(Aim of the exercise) Write every entry out again exactly, please, and skip the pictures.

(Dataset)
★ ★ ★ ★ ★ ★ ★

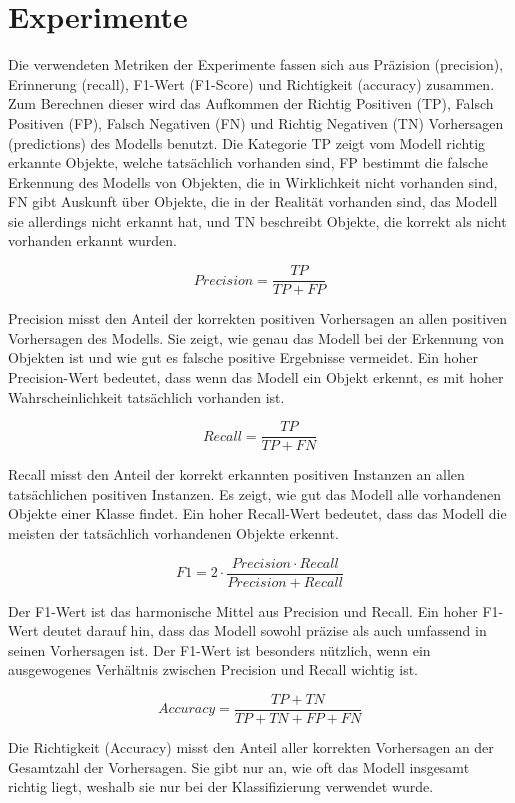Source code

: \chapter{Experimente}
\label{ch:experimente}

Die verwendeten Metriken der Experimente fassen sich aus Präzision (precision), Erinnerung (recall), F1-Wert (F1-Score) und Richtigkeit (accuracy) zusammen. Zum Berechnen dieser wird das Aufkommen der Richtig Positiven (TP), Falsch Positiven (FP), Falsch Negativen (FN) und Richtig Negativen (TN) Vorhersagen (predictions) des Modells benutzt. Die Kategorie TP zeigt vom Modell richtig erkannte Objekte, welche tatsächlich vorhanden sind, FP bestimmt die falsche Erkennung des Modells von Objekten, die in Wirklichkeit nicht vorhanden sind, FN gibt Auskunft über Objekte, die in der Realität vorhanden sind, das Modell sie allerdings nicht erkannt hat, und TN beschreibt Objekte, die korrekt als nicht vorhanden erkannt wurden.

\[Precision = \frac{TP}{TP + FP}\]

Precision misst den Anteil der korrekten positiven Vorhersagen an allen positiven Vorhersagen des Modells. Sie zeigt, wie genau das Modell bei der Erkennung von Objekten ist und wie gut es falsche positive Ergebnisse vermeidet. Ein hoher Precision-Wert bedeutet, dass wenn das Modell ein Objekt erkennt, es mit hoher Wahrscheinlichkeit tatsächlich vorhanden ist.

\[Recall = \frac{TP}{TP + FN}\]

Recall misst den Anteil der korrekt erkannten positiven Instanzen an allen tatsächlichen positiven Instanzen. Es zeigt, wie gut das Modell alle vorhandenen Objekte einer Klasse findet. Ein hoher Recall-Wert bedeutet, dass das Modell die meisten der tatsächlich vorhandenen Objekte erkennt.

\[F1 = 2 \cdot \frac{Precision \cdot Recall}{Precision + Recall}\]

Der F1-Wert ist das harmonische Mittel aus Precision und Recall. Ein hoher F1-Wert deutet darauf hin, dass das Modell sowohl präzise als auch umfassend in seinen Vorhersagen ist. Der F1-Wert ist besonders nützlich, wenn ein ausgewogenes Verhältnis zwischen Precision und Recall wichtig ist.

\[Accuracy = \frac{TP + TN}{TP + TN + FP + FN}\]

Die Richtigkeit (Accuracy) misst den Anteil aller korrekten Vorhersagen an der Gesamtzahl der Vorhersagen. Sie gibt nur an, wie oft das Modell insgesamt richtig liegt, weshalb sie nur bei der Klassifizierung verwendet wurde.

★ ★ ★ ★ ★ ★ ★

(Result for this task)
Source code

: \chapter{Experimente}
\label{ch:experimente}

Die verwendeten Metriken der Experimente fassen sich aus Präzision (precision), Erinnerung (recall), F1-Wert (F1-Score) und Richtigkeit (accuracy) zusammen. Zum Berechnen dieser wird das Aufkommen der Richtig Positiven (TP), Falsch Positiven (FP), Falsch Negativen (FN) und Richtig Negativen (TN) Vorhersagen (predictions) des Modells benutzt. Die Kategorie TP zeigt vom Modell richtig erkannte Objekte, welche tatsächlich vorhanden sind, FP bestimmt die falsche Erkennung des Modells von Objekten, die in Wirklichkeit nicht vorhanden sind, FN gibt Auskunft über Objekte, die in der Realität vorhanden sind, das Modell sie allerdings nicht erkannt hat, und TN beschreibt Objekte, die korrekt als nicht vorhanden erkannt wurden.

\[Precision = \frac{TP}{TP + FP}\]

Precision misst den Anteil der korrekten positiven Vorhersagen an allen positiven Vorhersagen des Modells. Sie zeigt, wie genau das Modell bei der Erkennung von Objekten ist und wie gut es falsche positive Ergebnisse vermeidet. Ein hoher Precision-Wert bedeutet, dass wenn das Modell ein Objekt erkennt, es mit hoher Wahrscheinlichkeit tatsächlich vorhanden ist.

\[Recall = \frac{TP}{TP + FN}\]

Recall misst den Anteil der korrekt erkannten positiven Instanzen an allen tatsächlichen positiven Instanzen. Es zeigt, wie gut das Modell alle vorhandenen Objekte einer Klasse findet. Ein hoher Recall-Wert bedeutet, dass das Modell die meisten der tatsächlich vorhandenen Objekte erkennt.

\[F1 = 2 \cdot \frac{Precision \cdot Recall}{Precision + Recall}\]

Der F1-Wert ist das harmonische Mittel aus Precision und Recall. Ein hoher F1-Wert deutet darauf hin, dass das Modell sowohl präzise als auch umfassend in seinen Vorhersagen ist. Der F1-Wert ist besonders nützlich, wenn ein ausgewogenes Verhältnis zwischen Precision und Recall wichtig ist.

\[Accuracy = \frac{TP + TN}{TP + TN + FP + FN}\]

Die Richtigkeit (Accuracy) misst den Anteil aller korrekten Vorhersagen an der Gesamtzahl der Vorhersagen. Sie gibt nur an, wie oft das Modell insgesamt richtig liegt, weshalb sie nur bei der Klassifizierung verwendet wurde.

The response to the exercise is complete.